Tidak terasa hari berganti hari,tinggal beberapa hari Ayu dan teman-temannya berada disini.Ayu merasa sangat bangga kepada dirinya sendiri, disini dia bisa menjadi dokter yang hebat dan disukai banyak orang.
Ayu mendapatkan banyak teman yang menyayanginya dan sebuah keluarga untuk tempatnya berlindung.
Semua pegawai dan juga dokter dirumah sakit saling menyayangi seperti sebuah keluarga. Ayu mengambil beberapa gambar mereka untuk menjadi kenang-kenangan ketika dia kembali ke kota nanti.
Ayu memandang foto pada ponselnya, air matanya menetes membasahi pipinya.Juna melihat dari jauh dia ingin sekali mendekat dan menghibur Ayu namun serasa kakinya membatu tidak bisa digerakkan.
" Kamu kenapa?" tanya Dwi
"Aku pasti akan merindukan tempat ini." kata Ayu sambil melihat sekeliling
" Aku juga." kata Adam
Ayu tersenyum, Dwi memeluk tubuh Ayu begitu pula Adam memeluk tubuh Ayu dan Dwi yang sedang berpelukan.Perasaan mereka campur aduk, antara senang karena tugas mereka telah selesai dan sedih karena harus meninggalkan tempat ini.

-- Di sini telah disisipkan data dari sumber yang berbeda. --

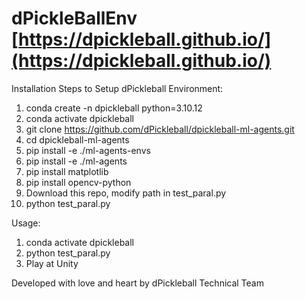 # dPickleBallEnv [https://dpickleball.github.io/](https://dpickleball.github.io/)

Installation Steps to Setup dPickleball Environment:

1) conda create -n dpickleball python=3.10.12
2) conda activate dpickleball
3) git clone https://github.com/dPickleball/dpickleball-ml-agents.git
4) cd dpickleball-ml-agents
5) pip install -e ./ml-agents-envs
6) pip install -e ./ml-agents
7) pip install matplotlib
8) pip install opencv-python
9) Download this repo, modify path in test_paral.py
10) python test_paral.py

Usage:
1) conda activate dpickleball
2) python test_paral.py
3) Play at Unity

Developed with love and heart by dPickleball Technical Team
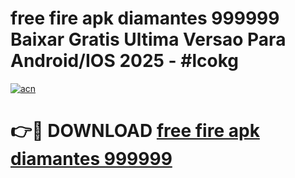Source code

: # free fire apk diamantes 999999 Baixar Gratis Ultima Versao Para Android/IOS 2025 - #lcokg

[![acn](https://github.com/user-attachments/assets/0f9c940e-d8b0-45ae-aac7-cd30a18b3e1c)](https://app.mediaupload.pro?title=free_fire_apk_diamantes_999999&ref=02M)

# 👉🔴 DOWNLOAD [free fire apk diamantes 999999](https://app.mediaupload.pro?title=free_fire_apk_diamantes_999999&ref=02M)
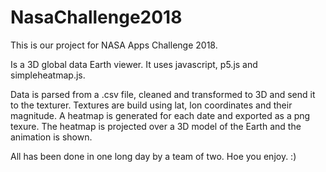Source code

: # NasaChallenge2018

This is our project for NASA Apps Challenge 2018.

Is a 3D global data Earth viewer.
It uses javascript, p5.js and simpleheatmap.js.

Data is parsed from a .csv file, cleaned and transformed to 3D and send it to the texturer.
Textures are build using lat, lon coordinates and their magnitude.
A heatmap is generated for each date and exported as a png texure.
The heatmap is projected over a 3D model of the Earth and the animation is shown.

All has been done in one long day by a team of two.
Hoe you enjoy. :)
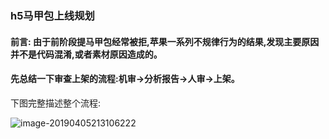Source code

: ### h5马甲包上线规划

#### 前言: 由于前阶段提马甲包经常被拒,苹果一系列不规律行为的结果,发现主要原因并不是代码混淆,或者素材原因造成的。

#### 先总结一下审查上架的流程:机审->分析报告->人审->上架。

下图完整描述整个流程:

![image-20190405213106222](https://ws1.sinaimg.cn/large/006tNc79gy1g1s2yvydu6j311a0mgmza.jpg)

#### 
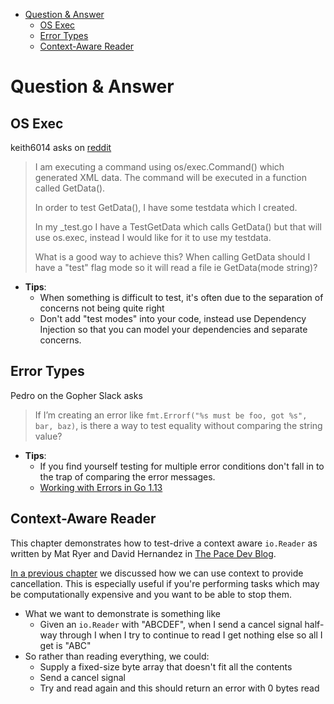 - [Question \& Answer](#question--answer)
  - [OS Exec](#os-exec)
  - [Error Types](#error-types)
  - [Context-Aware Reader](#context-aware-reader)

# Question & Answer

## OS Exec

keith6014 asks on [reddit](https://www.reddit.com/r/golang/comments/aaz8ji/testdata_and_function_setup_help/)

> I am executing a command using os/exec.Command() which generated XML data. The command will be executed in a function called GetData().
>
> In order to test GetData(), I have some testdata which I created.
>
> In my \_test.go I have a TestGetData which calls GetData() but that will use os.exec, instead I would like for it to use my testdata.
>
> What is a good way to achieve this? When calling GetData should I have a "test" flag mode so it will read a file ie GetData(mode string)?

- **Tips**:
  - When something is difficult to test, it's often due to the separation of concerns not being quite right
  - Don't add "test modes" into your code, instead use Dependency Injection so that you can model your dependencies and separate concerns.

## Error Types

Pedro on the Gopher Slack asks

> If I’m creating an error like `fmt.Errorf("%s must be foo, got %s", bar, baz)`, is there a way to test equality without comparing the string value?

- **Tips**:
  - If you find yourself testing for multiple error conditions don't fall in to the trap of comparing the error messages.
  - [Working with Errors in Go 1.13](https://go.dev/blog/go1.13-errors)

## Context-Aware Reader

This chapter demonstrates how to test-drive a context aware `io.Reader` as written by Mat Ryer and David Hernandez in [The Pace Dev Blog](https://pace.dev/blog/2020/02/03/context-aware-ioreader-for-golang-by-mat-ryer.html).

[In a previous chapter](https://quii.gitbook.io/learn-go-with-tests/go-fundamentals/context) we discussed how we can use context to provide cancellation. This is especially useful if you're performing tasks which may be computationally expensive and you want to be able to stop them.

- What we want to demonstrate is something like
  - Given an `io.Reader` with "ABCDEF", when I send a cancel signal half-way through I when I try to continue to read I get nothing else so all I get is "ABC"
- So rather than reading everything, we could:
  - Supply a fixed-size byte array that doesn't fit all the contents
  - Send a cancel signal
  - Try and read again and this should return an error with 0 bytes read
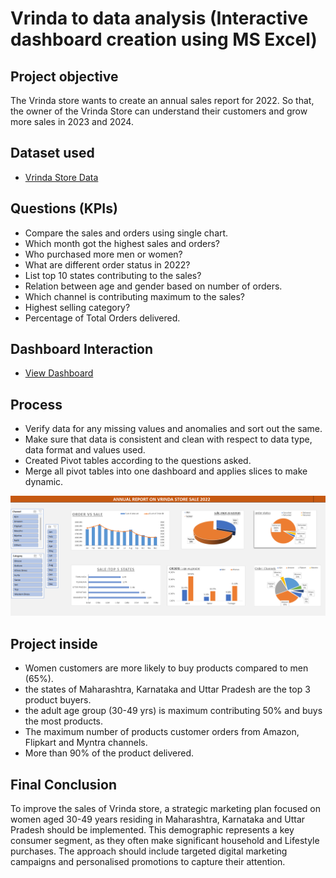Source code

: # Vrinda to data analysis (Interactive dashboard creation using MS Excel)

## Project objective
The Vrinda store wants to create an annual sales report for 2022. So that, the owner of the Vrinda Store can understand their customers and grow more sales in 2023 and 2024.

## Dataset used
- <a href="https://github.com/peacerach/Data-Analysis-Dashboard-/blob/main/Vrinda%20Store%20Data%20Analysis%20-Raw%20data.xlsx">Vrinda Store Data</a>

## Questions (KPIs) 
- Compare the sales and orders using single chart. 
- Which month got the highest sales and orders? 
- Who purchased more men or women? 
- What are different order status in 2022? 
- List top 10 states contributing to the sales? 
- Relation between age and gender based on number of orders. 
- Which channel is contributing maximum to the sales? 
- Highest selling category? 
- Percentage of Total Orders delivered.

## Dashboard Interaction
- <a href="https://github.com/peacerach/Data-Analysis-Dashboard-/blob/main/ss%20dashboard%20of%20Vrinda%20store.png">View Dashboard</a>


## Process
- Verify data for any missing values and anomalies and sort out the same. 
- Make sure that data is consistent and clean with respect to data type, data format and values used. 
- Created Pivot tables according to the questions asked. 
- Merge all pivot tables into one dashboard and applies slices to make dynamic. 

![Screenshot(495)](https://github.com/peacerach/Data-Analysis-Dashboard-/blob/main/ss%20dashboard%20of%20Vrinda%20store.png)

## Project inside 
- Women customers are more likely to buy products compared to men (65%). 
- the states of Maharashtra, Karnataka and Uttar Pradesh are the top 3 product buyers. 
- the adult age group (30-49 yrs) is maximum contributing 50% and buys the most products. 
- The maximum number of products customer orders from Amazon, Flipkart and Myntra channels. 
- More than 90% of the product delivered. 

## Final Conclusion

To improve the sales of Vrinda store, a strategic marketing plan focused on women aged 30-49 years residing in Maharashtra, Karnataka and Uttar Pradesh should be implemented. This demographic represents a key consumer segment, as they often make significant household and Lifestyle purchases. The approach should include targeted digital marketing campaigns and personalised promotions to capture their attention.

Bagi Ayu rumah sakit yang berada dipedesaan ini telah memberikanya sebuah pengalaman dan pelajaran yang sangat luar biasa.Para dokter disana tidak pernah bosan memberikan bimbingan kepadanya dan teman-temannya untuk menjadi doktet yang lebih baik.
Kalau saja Ayu belum menikah, dia sangat ingin tinggal disini,terus memjadi dokter dirumah sakit ini.
" Jangan bersedih, kamu akan menjadi dokter yang luar biasa nanti." kata Fahri
" Kak Fahri." kata Ayu yang sedikit kaget melihat Fahri sudah ada disampingnya.
Ayu memeluk Fahri, mereka telihat seperti seorang adik dan kakak yang saling menyayangi.Melihat Ayu memeluk Fahri, Dwi dan Adam juga memeluk Fahri dengan erat mereka semua meloncat-loncat karena gembira.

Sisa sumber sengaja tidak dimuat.